→ Exercise inputs
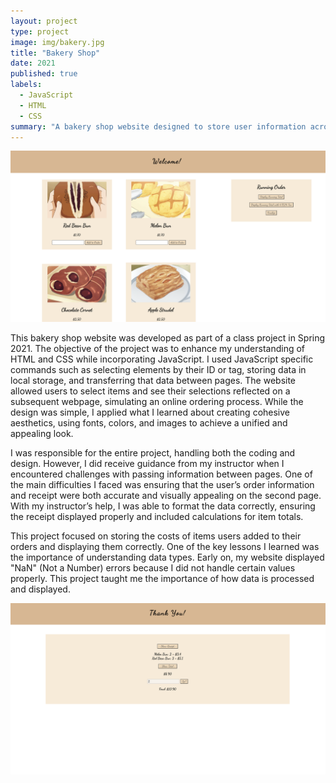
 ```yaml
---
layout: project
type: project
image: img/bakery.jpg
title: "Bakery Shop"
date: 2021
published: true
labels:
  - JavaScript
  - HTML
  - CSS
summary: "A bakery shop website designed to store user information across webpages using JavaScript."
---
```


<img class="img-fluid" src="../img/bread.png">

This bakery shop website was developed as part of a class project in Spring 2021. The objective of the project was to enhance my understanding of HTML and CSS while incorporating JavaScript. I used JavaScript specific commands such as selecting elements by their ID or tag, storing data in local storage, and transferring that data between pages. The website allowed users to select items and see their selections reflected on a subsequent webpage, simulating an online ordering process. While the design was simple, I applied what I learned about creating cohesive aesthetics, using fonts, colors, and images to achieve a unified and appealing look.

I was responsible for the entire project, handling both the coding and design. However, I did receive guidance from my instructor when I encountered challenges with passing information between pages. One of the main difficulties I faced was ensuring that the user’s order information and receipt were both accurate and visually appealing on the second page. With my instructor’s help, I was able to format the data correctly, ensuring the receipt displayed properly and included calculations for item totals.

This project focused on storing the costs of items users added to their orders and displaying them correctly. One of the key lessons I learned was the importance of understanding data types. Early on, my website displayed "NaN" (Not a Number) errors because I did not handle certain values properly. This project taught me the importance of how data is processed and displayed.

<img class="img-fluid" src="../img/bread2.png">
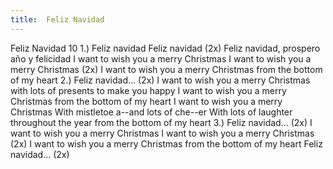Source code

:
 ```yaml
---
title:  Feliz Navidad
---
```


Feliz Navidad 10 1.) Feliz navidad Feliz navidad (2x) Feliz navidad, prospero año y felicidad I want to wish you a merry Christmas I want to wish you a merry Christmas (2x) I want to wish you a merry Christmas from the bottom of my heart 2.) Feliz navidad… (2x) I want to wish you a merry Christmas with lots of presents to make you happy I want to wish you a merry Christmas from the bottom of my heart I want to wish you a merry Christmas With mistletoe a--and lots of che--er With lots of laughter throughout the year from the bottom of my heart 3.) Feliz navidad… (2x) I want to wish you a merry Christmas I want to wish you a merry Christmas (2x) I want to wish you a merry Christmas from the bottom of my heart Feliz navidad… (2x)

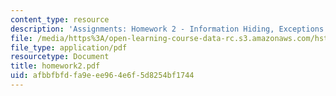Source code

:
 ```yaml
---
content_type: resource
description: 'Assignments: Homework 2 - Information Hiding, Exceptions'
file: /media/https%3A/open-learning-course-data-rc.s3.amazonaws.com/hst-952-computing-for-biomedical-scientists-fall-2002/afbbfbfdfa9eee964e6f5d8254bf1744_homework2.pdf
file_type: application/pdf
resourcetype: Document
title: homework2.pdf
uid: afbbfbfd-fa9e-ee96-4e6f-5d8254bf1744
---
```

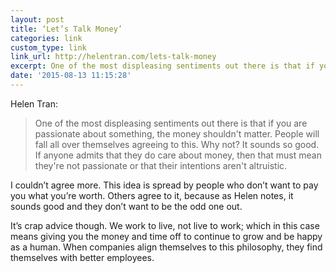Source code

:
 ```yaml
---
layout: post
title: ‘Let’s Talk Money’
categories: link
custom_type: link
link_url: http://helentran.com/lets-talk-money
excerpt: One of the most displeasing sentiments out there is that if you are passionate about something, the money shouldn't matter. People will fall all over themselves agreeing to this.
date: '2015-08-13 11:15:28'
---
```

Helen Tran:

> One of the most displeasing sentiments out there is that if you are passionate about something, the money shouldn't matter. People will fall all over themselves agreeing to this. Why not? It sounds so good. If anyone admits that they do care about money, then that must mean they're not passionate or that their intentions aren't altruistic.

I couldn’t agree more. This idea is spread by people who don’t want to pay you what you’re worth. Others agree to it, because as Helen notes, it sounds good and they don’t want to be the odd one out.

It’s crap advice though. We work to live, not live to work; which in this case means giving you the money and time off to continue to grow and be happy as a human. When companies align themselves to this philosophy, they find themselves with better employees.
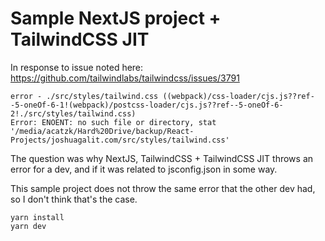 # Sample NextJS project + TailwindCSS JIT
In response to issue noted here: https://github.com/tailwindlabs/tailwindcss/issues/3791

```
error - ./src/styles/tailwind.css ((webpack)/css-loader/cjs.js??ref--5-oneOf-6-1!(webpack)/postcss-loader/cjs.js??ref--5-oneOf-6-2!./src/styles/tailwind.css)
Error: ENOENT: no such file or directory, stat '/media/acatzk/Hard%20Drive/backup/React-Projects/joshuagalit.com/src/styles/tailwind.css'
```

The question was why NextJS, TailwindCSS + TailwindCSS JIT throws an error for a dev, and if it was related to jsconfig.json in some way. 

This sample project does not throw the same error that the other dev had, so I don't think that's the case.

```
yarn install
yarn dev
```
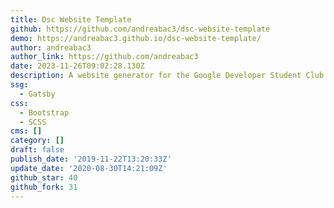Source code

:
 ```yaml
---
title: Dsc Website Template
github: https://github.com/andreabac3/dsc-website-template
demo: https://andreabac3.github.io/dsc-website-template/
author: andreabac3
author_link: https://github.com/andreabac3
date: 2023-11-26T09:02:28.130Z
description: A website generator for the Google Developer Student Club community
ssg:
  - Gatsby
css:
  - Bootstrap
  - SCSS
cms: []
category: []
draft: false
publish_date: '2019-11-22T13:20:33Z'
update_date: '2020-08-30T14:21:09Z'
github_star: 40
github_fork: 31
---
```

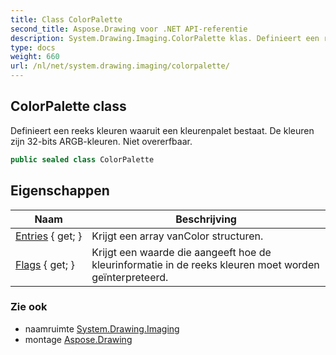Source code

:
 ```yaml
---
title: Class ColorPalette
second_title: Aspose.Drawing voor .NET API-referentie
description: System.Drawing.Imaging.ColorPalette klas. Definieert een reeks kleuren waaruit een kleurenpalet bestaat. De kleuren zijn 32bits ARGBkleuren. Niet overerfbaar.
type: docs
weight: 660
url: /nl/net/system.drawing.imaging/colorpalette/
---
```

## ColorPalette class

Definieert een reeks kleuren waaruit een kleurenpalet bestaat. De kleuren zijn 32-bits ARGB-kleuren. Niet overerfbaar.

```csharp
public sealed class ColorPalette
```

## Eigenschappen

| Naam | Beschrijving |
| --- | --- |
| [Entries](../../system.drawing.imaging/colorpalette/entries/) { get; } | Krijgt een array vanColor structuren. |
| [Flags](../../system.drawing.imaging/colorpalette/flags/) { get; } | Krijgt een waarde die aangeeft hoe de kleurinformatie in de reeks kleuren moet worden geïnterpreteerd. |

### Zie ook

* naamruimte [System.Drawing.Imaging](../../system.drawing.imaging/)
* montage [Aspose.Drawing](../../)


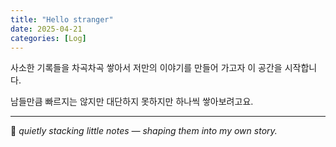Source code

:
 ```yaml
---
title: "Hello stranger"
date: 2025-04-21
categories: [Log]
---
```


사소한 기록들을 차곡차곡 쌓아서
저만의 이야기를 만들어 가고자 이 공간을 시작합니다.

남들만큼 빠르지는 않지만
대단하지 못하지만
하나씩 쌓아보려고요.

---

🌿 *quietly stacking little notes — shaping them into my own story.*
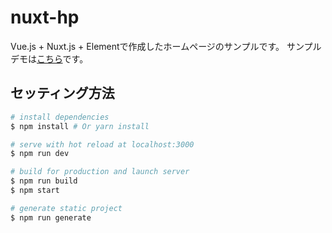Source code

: # nuxt-hp

Vue.js + Nuxt.js + Elementで作成したホームページのサンプルです。
サンプルデモは<a href="http://vue.sho-yamane.info/" target="_blank">こちら</a>です。

## セッティング方法

``` bash
# install dependencies
$ npm install # Or yarn install

# serve with hot reload at localhost:3000
$ npm run dev

# build for production and launch server
$ npm run build
$ npm start

# generate static project
$ npm run generate
```
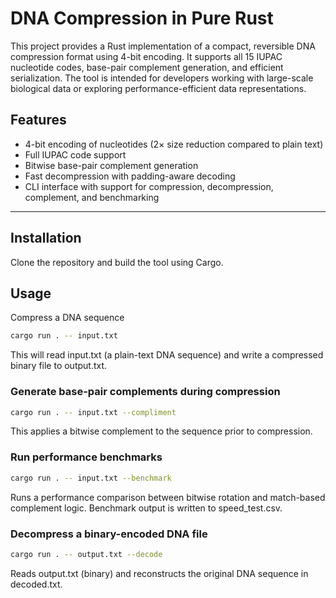 # DNA Compression in Pure Rust

This project provides a Rust implementation of a compact, reversible DNA compression format using 4-bit encoding. It supports all 15 IUPAC nucleotide codes, base-pair complement generation, and efficient serialization. The tool is intended for developers working with large-scale biological data or exploring performance-efficient data representations.

## Features

- 4-bit encoding of nucleotides (2× size reduction compared to plain text)
- Full IUPAC code support
- Bitwise base-pair complement generation
- Fast decompression with padding-aware decoding
- CLI interface with support for compression, decompression, complement, and benchmarking

---

## Installation

Clone the repository and build the tool using Cargo.

## Usage
Compress a DNA sequence
```bash
cargo run . -- input.txt
```
This will read input.txt (a plain-text DNA sequence) and write a compressed binary file to output.txt.

### Generate base-pair complements during compression
```bash
cargo run . -- input.txt --compliment
```
This applies a bitwise complement to the sequence prior to compression.
### Run performance benchmarks
```bash
cargo run . -- input.txt --benchmark
```
Runs a performance comparison between bitwise rotation and match-based complement logic. Benchmark output is written to speed_test.csv.

### Decompress a binary-encoded DNA file
```bash
cargo run . -- output.txt --decode
```
Reads output.txt (binary) and reconstructs the original DNA sequence in decoded.txt.
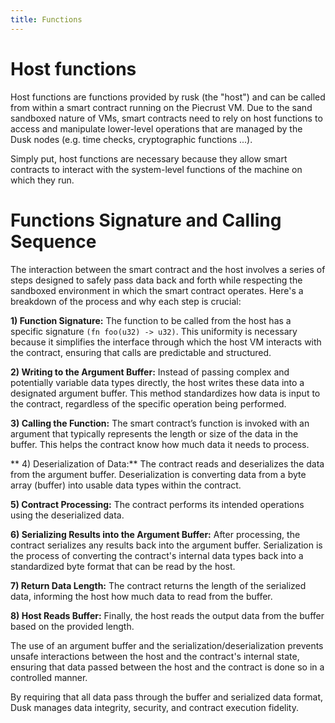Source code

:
 ```yaml
---
title: Functions
---
```



# Host functions
Host functions are functions provided by rusk (the "host") and can be called from within a smart contract running on the Piecrust VM. Due to the sand sandboxed nature of VMs, smart contracts need to rely on host functions to access and manipulate lower-level operations that are managed by the Dusk nodes (e.g. time checks, cryptographic functions ...).

Simply put, host functions are necessary because they allow smart contracts to interact with the system-level functions of the machine on which they run.

# Functions Signature and Calling Sequence

The interaction between the smart contract and the host involves a series of steps designed to safely pass data back and forth while respecting the sandboxed environment in which the smart contract operates. Here's a breakdown of the process and why each step is crucial:

**1) Function Signature:** The function to be called from the host has a specific signature ```(fn foo(u32) -> u32)```. This uniformity is necessary because it simplifies the interface through which the host VM interacts with the contract, ensuring that calls are predictable and structured.

**2) Writing to the Argument Buffer:** Instead of passing complex and potentially variable data types directly, the host writes these data into a designated argument buffer. This method standardizes how data is input to the contract, regardless of the specific operation being performed.

**3) Calling the Function:** The smart contract’s function is invoked with an argument that typically represents the length or size of the data in the buffer. This helps the contract know how much data it needs to process.

** 4) Deserialization of Data:** The contract reads and deserializes the data from the argument buffer. Deserialization is converting data from a byte array (buffer) into usable data types within the contract.

**5) Contract Processing:** The contract performs its intended operations using the deserialized data.

**6) Serializing Results into the Argument Buffer:** After processing, the contract serializes any results back into the argument buffer. Serialization is the process of converting the contract's internal data types back into a standardized byte format that can be read by the host.

**7) Return Data Length:** The contract returns the length of the serialized data, informing the host how much data to read from the buffer.

**8) Host Reads Buffer:** Finally, the host reads the output data from the buffer based on the provided length.


The use of an argument buffer and the serialization/deserialization prevents unsafe interactions between the host and the contract's internal state, ensuring that data passed between the host and the contract is done so in a controlled manner.

By requiring that all data pass through the buffer and serialized data format, Dusk manages data integrity, security, and contract execution fidelity.

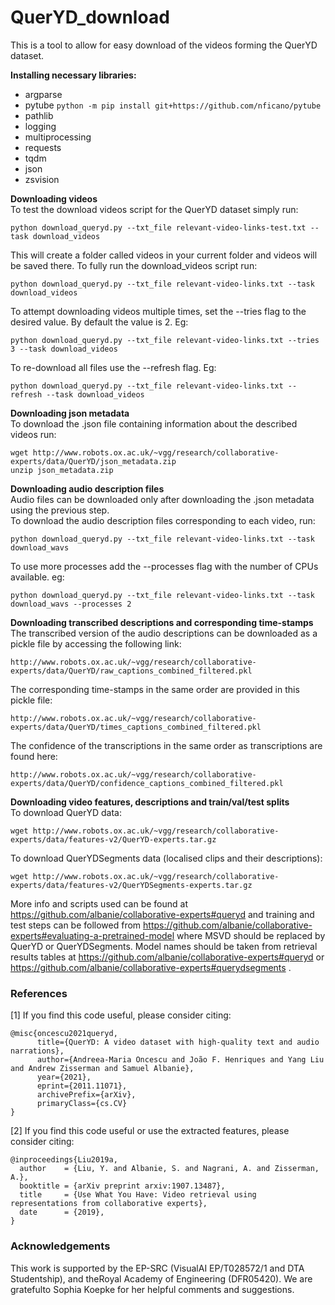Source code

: # QuerYD_download

This is a tool to allow for easy download of the videos forming the QuerYD dataset.

**Installing necessary libraries:**
* argparse
* pytube ```python -m pip install git+https://github.com/nficano/pytube```
* pathlib
* logging
* multiprocessing
* requests
* tqdm
* json
* zsvision

**Downloading videos** \
To test the download videos script for the QuerYD dataset simply run:
```
python download_queryd.py --txt_file relevant-video-links-test.txt --task download_videos
```
This will create a folder called videos in your current folder and videos will be saved there.
To fully run the download_videos script run:
```
python download_queryd.py --txt_file relevant-video-links.txt --task download_videos
```
To attempt downloading videos multiple times, set the --tries flag to the desired value. By default the value is 2. Eg:
```
python download_queryd.py --txt_file relevant-video-links.txt --tries 3 --task download_videos
```
To re-download all files use the --refresh flag. Eg:
```
python download_queryd.py --txt_file relevant-video-links.txt --refresh --task download_videos
```

**Downloading json metadata** \
To download the .json file containing information about the described videos run:
```
wget http://www.robots.ox.ac.uk/~vgg/research/collaborative-experts/data/QuerYD/json_metadata.zip
unzip json_metadata.zip
```

**Downloading audio description files** \
Audio files can be downloaded only after downloading the .json metadata using the previous step.\
To download the audio description files corresponding to each video, run:
```
python download_queryd.py --txt_file relevant-video-links.txt --task download_wavs
```
To use more processes add the --processes flag with the number of CPUs available. eg:
```
python download_queryd.py --txt_file relevant-video-links.txt --task download_wavs --processes 2
```

**Downloading transcribed descriptions and corresponding time-stamps**\
The transcribed version of the audio descriptions can be downloaded as a pickle file by accessing the following link:
```
http://www.robots.ox.ac.uk/~vgg/research/collaborative-experts/data/QuerYD/raw_captions_combined_filtered.pkl
```
The corresponding time-stamps in the same order are provided in this pickle file:
```
http://www.robots.ox.ac.uk/~vgg/research/collaborative-experts/data/QuerYD/times_captions_combined_filtered.pkl
```
The confidence of the transcriptions in the same order as transcriptions are found here:
```
http://www.robots.ox.ac.uk/~vgg/research/collaborative-experts/data/QuerYD/confidence_captions_combined_filtered.pkl
```

**Downloading video features, descriptions and train/val/test splits**\
To download QuerYD data:
```
wget http://www.robots.ox.ac.uk/~vgg/research/collaborative-experts/data/features-v2/QuerYD-experts.tar.gz
```
To download QuerYDSegments data (localised clips and their descriptions):
```
wget http://www.robots.ox.ac.uk/~vgg/research/collaborative-experts/data/features-v2/QuerYDSegments-experts.tar.gz
```

More info and scripts used can be found at https://github.com/albanie/collaborative-experts#queryd and training and test steps can be followed from https://github.com/albanie/collaborative-experts#evaluating-a-pretrained-model where MSVD should be replaced by QuerYD or QuerYDSegments. Model names should be taken from retrieval results tables at https://github.com/albanie/collaborative-experts#queryd or https://github.com/albanie/collaborative-experts#querydsegments .

### References
[1] If you find this code useful, please consider citing:
```
@misc{oncescu2021queryd,
      title={QuerYD: A video dataset with high-quality text and audio narrations}, 
      author={Andreea-Maria Oncescu and João F. Henriques and Yang Liu and Andrew Zisserman and Samuel Albanie},
      year={2021},
      eprint={2011.11071},
      archivePrefix={arXiv},
      primaryClass={cs.CV}
}
```

[2] If you find this code useful or use the extracted features, please consider citing:

```
@inproceedings{Liu2019a,
  author    = {Liu, Y. and Albanie, S. and Nagrani, A. and Zisserman, A.},
  booktitle = {arXiv preprint arxiv:1907.13487},
  title     = {Use What You Have: Video retrieval using representations from collaborative experts},
  date      = {2019},
}
```




### Acknowledgements

This work is supported by the EP-SRC (VisualAI EP/T028572/1 and DTA Studentship), and theRoyal Academy of Engineering (DFR05420). We are gratefulto Sophia Koepke for her helpful comments and suggestions.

→ Problem statement
From the listing above, return every line that carries the string "pickle".

→ Problem solution
The transcribed version of the audio descriptions can be downloaded as a pickle file by accessing the following link:
The corresponding time-stamps in the same order are provided in this pickle file:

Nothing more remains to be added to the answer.